Посланник рассказывал Карлу про загадку Микеланджеловых фресок: художник писал их почему-то не в исторической последовательности — от сотворения мира до потопа и сцены опьянения Ноя, а наоборот — начал с Ноя, потом изобразил грехопадение, сотворение Евы, Адама, отделение суши от воды и кончил тем, с чего все началось, — отторжением света от тьмы. Он двигался не по принятому — от алтаря к входным дверям, а от входных дверей к алтарю. Не любовь ли к людям водила рукой великого флорентинца, когда он разбрасывал по потолку капеллы свои фрески, говорил посланник: вопреки обычному суждению о падении человека, погрязшего в грехе, не жила ли в душе художника вера в возвышение человека из состояния скотского до божественной чистоты? Впрочем, с тонкой улыбкой закончил Италинский, может быть, Микеланджело просто встал однажды с левой ноги, или доски лесов со стороны алтаря показались ему недостаточно прочны, и он не пожелал ждать, пока положат новые…
Кто его знает, думал Карл, возможно, что с левой ноги, или доски точно были плохи, возможно. Микеланджело и не размышлял о том, над чем бьются сейчас как над загадкой, просто писал как писалось, — главное, в искусстве надо идти не от алтаря, а к алтарю, возвышаться, а не тратить дарованное природой. Стать на колени перед великими образцами — не есть ли такое расточительство? Надо превратить их в свою плоть, в свои мышцы и кости, растворить их в своей крови и делать все по-своему — вот что значит идти к алтарю.

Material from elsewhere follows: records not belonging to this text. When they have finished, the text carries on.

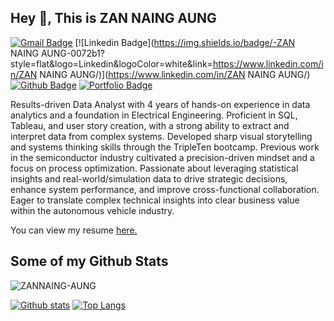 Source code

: ## Hey 👋, This is ZAN NAING AUNG
[![Gmail Badge](https://img.shields.io/badge/-mr.zan2019@gmail.com-c14438?style=flat&logo=Gmail&logoColor=white&link=mailto:mr.zan2019@gmail.com)](mailto:mr.zan2019@gmail.com) 
[![Linkedin Badge](https://img.shields.io/badge/-ZAN NAING AUNG-0072b1?style=flat&logo=Linkedin&logoColor=white&link=https://www.linkedin.com/in/ZAN NAING AUNG/)](https://www.linkedin.com/in/ZAN NAING AUNG/) [![Github Badge](https://img.shields.io/badge/-ZANNAING-AUNG-grey?style=flat&logo=github&logoColor=white&link=https://github.com/ZANNAING-AUNG/)](https://www.github.com/ZANNAING-AUNG/) [![Portfolio Badge](https://img.shields.io/badge/portfolio-web-blue?style=flat&link=https://github.com/ZANNAINGAUNG/ZAN-NAING-AUNG/)](https://github.com/ZANNAINGAUNG/ZAN-NAING-AUNG/) <p align='left'>Results-driven Data Analyst with 4 years of hands-on experience in data analytics and a foundation in Electrical Engineering. Proficient in SQL, Tableau, and user story creation, with a strong ability to extract and interpret data from complex systems. Developed sharp visual storytelling and systems thinking skills through the TripleTen bootcamp. Previous work in the semiconductor industry cultivated a precision-driven mindset and a focus on process optimization. Passionate about leveraging statistical insights and real-world/simulation data to drive strategic decisions, enhance system performance, and improve cross-functional collaboration. Eager to translate complex technical insights into clear business value within the autonomous vehicle industry.</p><p align='left'> You can view my resume <a href='https://docs.google.com/document/d/1V4rgtUH7Uj3IvqqaKsMrFCYu2NFgtZQ55Tl4y0jI8NE/edit?usp=sharing ' target=_blank><u>here</u>.</a></p>
## Some of my Github Stats
<p align=left> <img src=https://komarev.com/ghpvc/?username=ZANNAING-AUNG alt=ZANNAING-AUNG /> </p>

[![Github stats](https://github-readme-stats.vercel.app/api?username=ZANNAING-AUNG&show_icons=true&include_all_commits=true)](https://github.com/ZANNAING-AUNG/github-readme-stats)
[![Top Langs](https://github-readme-stats.vercel.app/api/top-langs/?username=ZANNAING-AUNG&layout=compact)](https://github.com/ZANNAING-AUNG/github-readme-stats)
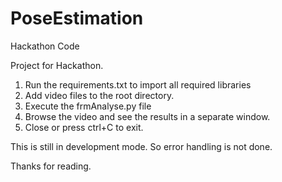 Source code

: # PoseEstimation
Hackathon Code


Project for Hackathon.

1. Run the requirements.txt to import all required libraries
2. Add video files to the root directory. 
3. Execute the frmAnalyse.py file
4. Browse the video and see the results in a separate window.
5. Close or press ctrl+C to exit.

This is still in development mode. So error handling is not done. 

Thanks for reading.


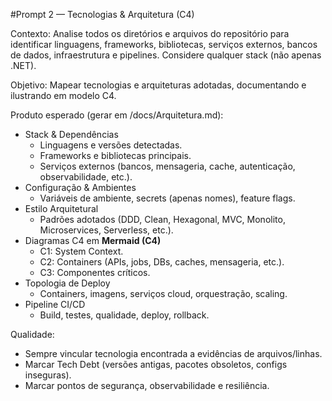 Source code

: #Prompt 2 — Tecnologias & Arquitetura (C4)

Contexto: Analise todos os diretórios e arquivos do repositório para identificar linguagens, frameworks, bibliotecas, serviços externos, bancos de dados, infraestrutura e pipelines. Considere qualquer stack (não apenas .NET).

Objetivo: Mapear tecnologias e arquiteturas adotadas, documentando e ilustrando em modelo C4.

Produto esperado (gerar em /docs/Arquitetura.md):
- Stack & Dependências
  - Linguagens e versões detectadas.
  - Frameworks e bibliotecas principais.
  - Serviços externos (bancos, mensageria, cache, autenticação, observabilidade, etc.).
- Configuração & Ambientes
  - Variáveis de ambiente, secrets (apenas nomes), feature flags.
- Estilo Arquitetural
  - Padrões adotados (DDD, Clean, Hexagonal, MVC, Monolito, Microservices, Serverless, etc.).
- Diagramas C4 em **Mermaid (C4)**
  - C1: System Context.
  - C2: Containers (APIs, jobs, DBs, caches, mensageria, etc.).
  - C3: Componentes críticos.
- Topologia de Deploy
  - Containers, imagens, serviços cloud, orquestração, scaling.
- Pipeline CI/CD
  - Build, testes, qualidade, deploy, rollback.

Qualidade:
- Sempre vincular tecnologia encontrada a evidências de arquivos/linhas.
- Marcar Tech Debt (versões antigas, pacotes obsoletos, configs inseguras).
- Marcar pontos de segurança, observabilidade e resiliência.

Он сказал грубо:
— Надо пережевать четыреста лет успехов живописи, дабы создать что-нибудь достойное нашего века.
И старый посланник понял его и поддержал:
— Каждая эпоха должна в совершенстве делать то, что она считает для себя важным…
Из здравствующих художников первый визит — к маэстро Винченцо Камуччини, почитавшемуся в Риме и в петербургской императорской Академии художеств величайшим живописцем, воскресшим классиком, новым Рафаэлем. Пойти с поклоном к Камуччини для русского пенсионера было столь же обязательно, как для католика поклониться папе; тема, сюжет, благословленные Камуччини, в Петербурге тотчас канонизировались, его мнения считались непререкаемыми. Великолепная мастерская Камуччини располагалась в здании монастыря, упраздненного во время наполеоновских войн: живой классик производил гигантские полотна — места требовалось много. Камуччини был обходителен и говорлив, но его горячая с ужимками речь казалась ненатуральной и рассчитанной, как его картины.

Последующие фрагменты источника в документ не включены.